Happy Birthday to This 16-Year-Old Missouri Snake with Two Heads

Sep 3, 2021 at 8:54 am
click to enlarge It's her "Ssssweet Sssixteen." - Courtesy of the Missouri Department of Conservation
Courtesy of the Missouri Department of Conservation
It's her "Ssssweet Sssixteen."

A rare two-headed snake is celebrating its sixteenth birthday this weekend — an especially sweet milestone for the birthday girl, a female black rat snake who has survived despite its two heads not always being on the same page.

"We have a very special process for feeding her," Cape Girardeau Nature Center Assistant Manager Jamie Koehler told WSIL-TV. "We'll cover one head up with a cup and feed the other head, and then we reverse the process."

Indeed, with two brains sharing one digestive system, things can get tense between her two heads, which compete for food and direction.

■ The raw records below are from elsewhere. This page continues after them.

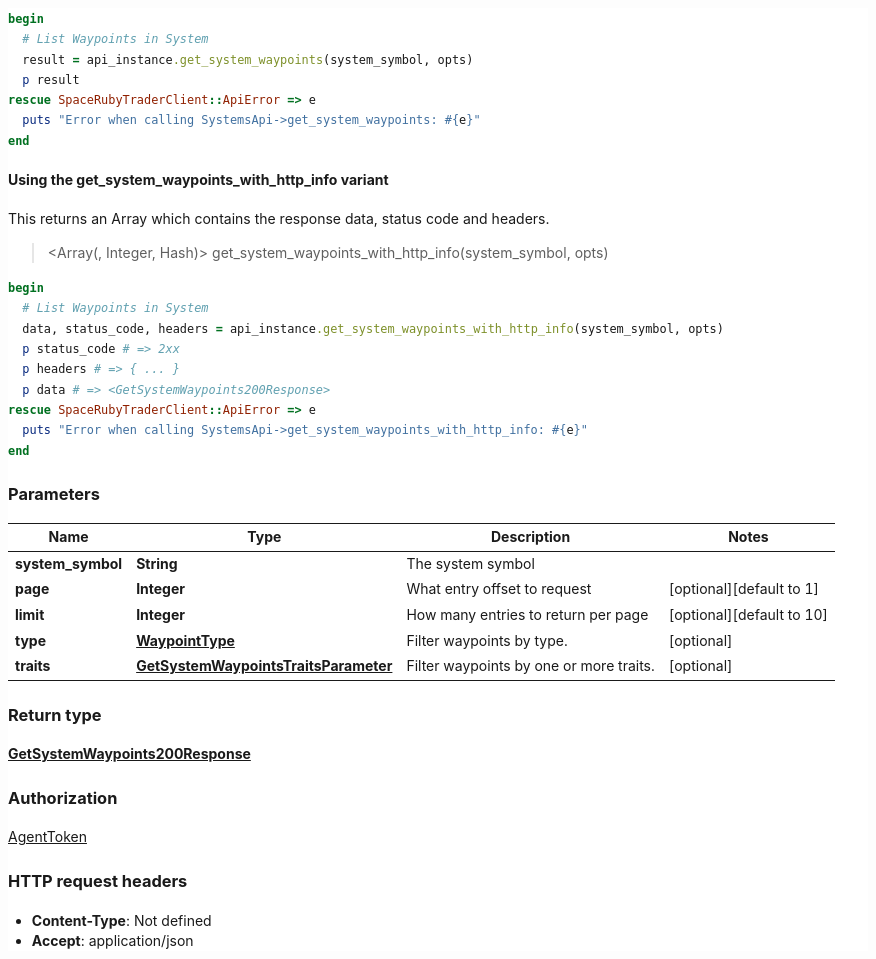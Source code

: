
```ruby
begin
  # List Waypoints in System
  result = api_instance.get_system_waypoints(system_symbol, opts)
  p result
rescue SpaceRubyTraderClient::ApiError => e
  puts "Error when calling SystemsApi->get_system_waypoints: #{e}"
end
```

#### Using the get_system_waypoints_with_http_info variant

This returns an Array which contains the response data, status code and headers.

> <Array(<GetSystemWaypoints200Response>, Integer, Hash)> get_system_waypoints_with_http_info(system_symbol, opts)

```ruby
begin
  # List Waypoints in System
  data, status_code, headers = api_instance.get_system_waypoints_with_http_info(system_symbol, opts)
  p status_code # => 2xx
  p headers # => { ... }
  p data # => <GetSystemWaypoints200Response>
rescue SpaceRubyTraderClient::ApiError => e
  puts "Error when calling SystemsApi->get_system_waypoints_with_http_info: #{e}"
end
```

### Parameters

| Name | Type | Description | Notes |
| ---- | ---- | ----------- | ----- |
| **system_symbol** | **String** | The system symbol |  |
| **page** | **Integer** | What entry offset to request | [optional][default to 1] |
| **limit** | **Integer** | How many entries to return per page | [optional][default to 10] |
| **type** | [**WaypointType**](.md) | Filter waypoints by type. | [optional] |
| **traits** | [**GetSystemWaypointsTraitsParameter**](.md) | Filter waypoints by one or more traits. | [optional] |

### Return type

[**GetSystemWaypoints200Response**](GetSystemWaypoints200Response.md)

### Authorization

[AgentToken](../README.md#AgentToken)

### HTTP request headers

- **Content-Type**: Not defined
- **Accept**: application/json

While snakes do have a pretty notable instance of, um, multiple organs, two-headed snakes such as this — a rare result of twin snakes becoming conjoined during development — generally do quite badly in nature.

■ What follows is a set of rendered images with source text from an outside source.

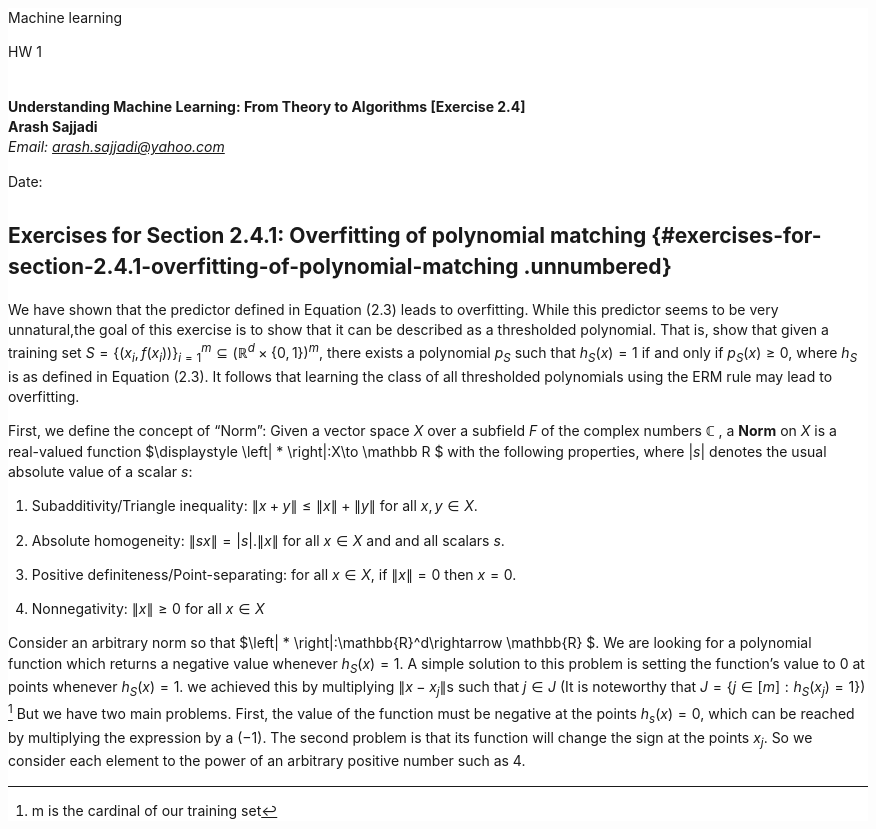 Machine learning

HW 1

\
**Understanding Machine Learning: From Theory to Algorithms [Exercise
2.4]**\
**Arash Sajjadi**\
*Email: <arash.sajjadi@yahoo.com>*

Date:

Exercises for Section 2.4.1: Overfitting of polynomial matching {#exercises-for-section-2.4.1-overfitting-of-polynomial-matching .unnumbered}
---------------------------------------------------------------

We have shown that the predictor defined in Equation (2.3) leads to
overfitting. While this predictor seems to be very unnatural,the goal of
this exercise is to show that it can be described as a thresholded
polynomial. That is, show that given a training set
$S=\{(x_i,f(x_i))\}^m_{i=1}\subseteq (\mathbb{R}^d\times \{0,1\})^m$,
there exists a polynomial $p_S$ such that $h_S(x)=1$ if and only if
$p_S(x)\geq 0$, where $h_S$ is as defined in Equation (2.3). It follows
that learning the class of all thresholded polynomials using the ERM
rule may lead to overfitting.

First, we define the concept of “Norm”: Given a vector space
$\displaystyle X$ over a subfield $F$ of the complex numbers $\mathbb C$
, a **Norm** on $\displaystyle X$ is a real-valued function
$\displaystyle \left\| * \right\|:X\to \mathbb R $ with the following
properties, where $\displaystyle |s|$ denotes the usual absolute value
of a scalar $\displaystyle s$:

1.  Subadditivity/Triangle inequality:
    ${\displaystyle \left\|x+y\right\| \leq \left\|x\right\|+\left\|y\right\|}$
    for all ${\displaystyle x,y\in X}$.

2.  Absolute homogeneity:
    ${\displaystyle \left\|sx\right\|=\left|s\right|.\left\|x\right\|}$
    for all $x\in X$ and and all scalars $s$.

3.  Positive definiteness/Point-separating: for all
    ${\displaystyle x\in X}$, if $\left\|x\right\|=0$ then $x=0$.

4.  Nonnegativity: $\left\| x \right\| \geq 0$ for all $x\in X$

Consider an arbitrary norm so that
$\left\| * \right\|:\mathbb{R}^d\rightarrow \mathbb{R} $. We are looking
for a polynomial function which returns a negative value whenever
$h_S(x)=1$. A simple solution to this problem is setting the function’s
value to $0$ at points whenever $h_S(x)=1$. we achieved this by
multiplying $\left \| x-x_j \right \|$s such that $j \in J$ (It is
noteworthy that $J=\{j\in [m]:h_S(x_j)=1 \}$) [^1] But we have two main
problems. First, the value of the function must be negative at the
points $h_s(x)=0$, which can be reached by multiplying the expression by
a $(-1)$. The second problem is that its function will change the sign
at the points $x_j$. So we consider each element to the power of an
arbitrary positive number such as 4.


[^1]: m is the cardinal of our training set
[^2]: S is our training set and $|S|=m$
[^3]: For each $i\in \{1,2,3,4\}$.
[^4]: In geometry, a **hypercube** is an n-dimensional analogue of a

click to enlarge Sssshe wants the keys to the car. - Courtesy of the Missouri Department of Conservation
Courtesy of the Missouri Department of Conservation
Sssshe wants the keys to the car.

In a blog post, Missouri Department of Conservation naturalist Alex Holmes explained this sort of "conjoined twinning" is only recorded in one in every 100,000 black rat snake births. In the wild, Holmes said, these snakes wouldn’t be able to escape predators "due to their body’s lack of dominant leadership."

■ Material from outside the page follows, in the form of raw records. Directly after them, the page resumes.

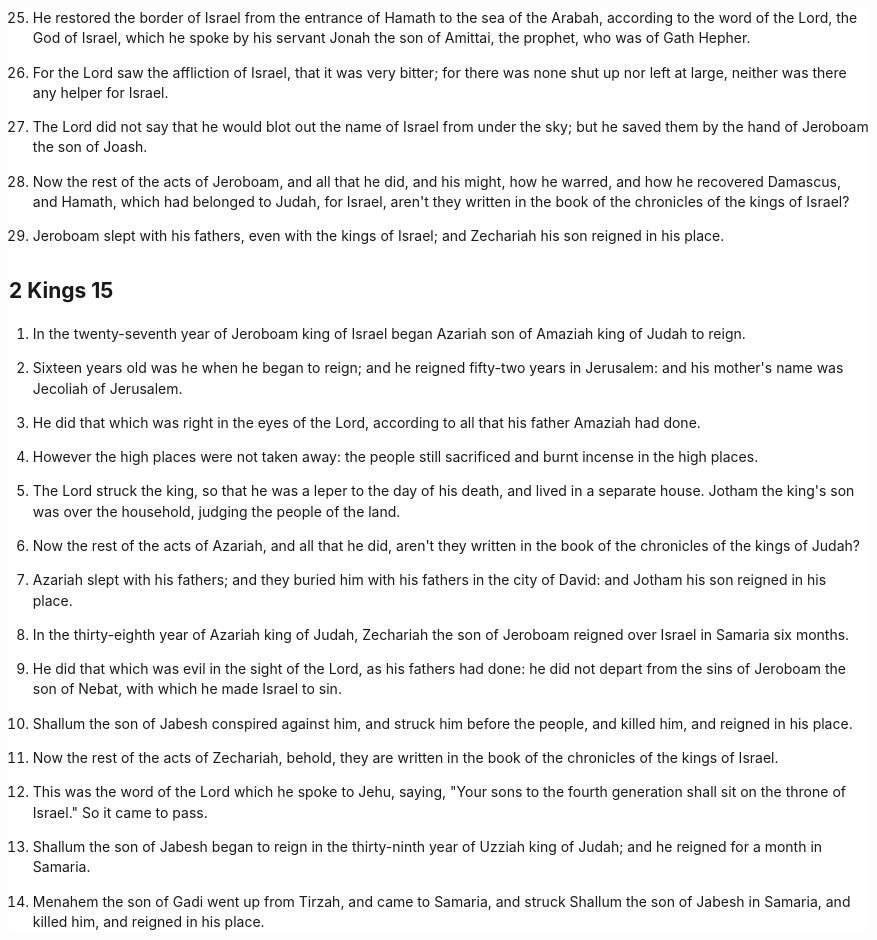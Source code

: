 25. He restored the border of Israel from the entrance of Hamath to the sea of the Arabah, according to the word of the Lord, the God of Israel, which he spoke by his servant Jonah the son of Amittai, the prophet, who was of Gath Hepher.

26. For the Lord saw the affliction of Israel, that it was very bitter; for there was none shut up nor left at large, neither was there any helper for Israel.

27. The Lord did not say that he would blot out the name of Israel from under the sky; but he saved them by the hand of Jeroboam the son of Joash.

28. Now the rest of the acts of Jeroboam, and all that he did, and his might, how he warred, and how he recovered Damascus, and Hamath, which had belonged to Judah, for Israel, aren't they written in the book of the chronicles of the kings of Israel?

29. Jeroboam slept with his fathers, even with the kings of Israel; and Zechariah his son reigned in his place.

## 2 Kings 15

1. In the twenty-seventh year of Jeroboam king of Israel began Azariah son of Amaziah king of Judah to reign.

2. Sixteen years old was he when he began to reign; and he reigned fifty-two years in Jerusalem: and his mother's name was Jecoliah of Jerusalem.

3. He did that which was right in the eyes of the Lord, according to all that his father Amaziah had done.

4. However the high places were not taken away: the people still sacrificed and burnt incense in the high places.

5. The Lord struck the king, so that he was a leper to the day of his death, and lived in a separate house. Jotham the king's son was over the household, judging the people of the land.

6. Now the rest of the acts of Azariah, and all that he did, aren't they written in the book of the chronicles of the kings of Judah?

7. Azariah slept with his fathers; and they buried him with his fathers in the city of David: and Jotham his son reigned in his place.

8. In the thirty-eighth year of Azariah king of Judah, Zechariah the son of Jeroboam reigned over Israel in Samaria six months.

9. He did that which was evil in the sight of the Lord, as his fathers had done: he did not depart from the sins of Jeroboam the son of Nebat, with which he made Israel to sin.

10. Shallum the son of Jabesh conspired against him, and struck him before the people, and killed him, and reigned in his place.

11. Now the rest of the acts of Zechariah, behold, they are written in the book of the chronicles of the kings of Israel.

12. This was the word of the Lord which he spoke to Jehu, saying, "Your sons to the fourth generation shall sit on the throne of Israel." So it came to pass.

13. Shallum the son of Jabesh began to reign in the thirty-ninth year of Uzziah king of Judah; and he reigned for a month in Samaria.

14. Menahem the son of Gadi went up from Tirzah, and came to Samaria, and struck Shallum the son of Jabesh in Samaria, and killed him, and reigned in his place.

But this particular snake has beaten the odds, and its sixteen years appears to make it one of the oldest two-headed snakes on record. St. Louisans may remember "WE," a two-headed albino rat snake that thrilled visitors at the City Museum before it passed away from natural causes at age eight in 2007.

In an email, Cape Girardeau naturalist Laci Prucinsky said the snake has never been named, writing, "We usually refer to them as the two-headed black rat snake."

Whatever you call them, the girls will be partying this weekend at the Cape Girardeau Conservation Nature Center, which is hosting a "Ssssweet Sssixteen Birthday Party" on Saturday from 1 to 3 pm — including "a meet-and-greet with the twins."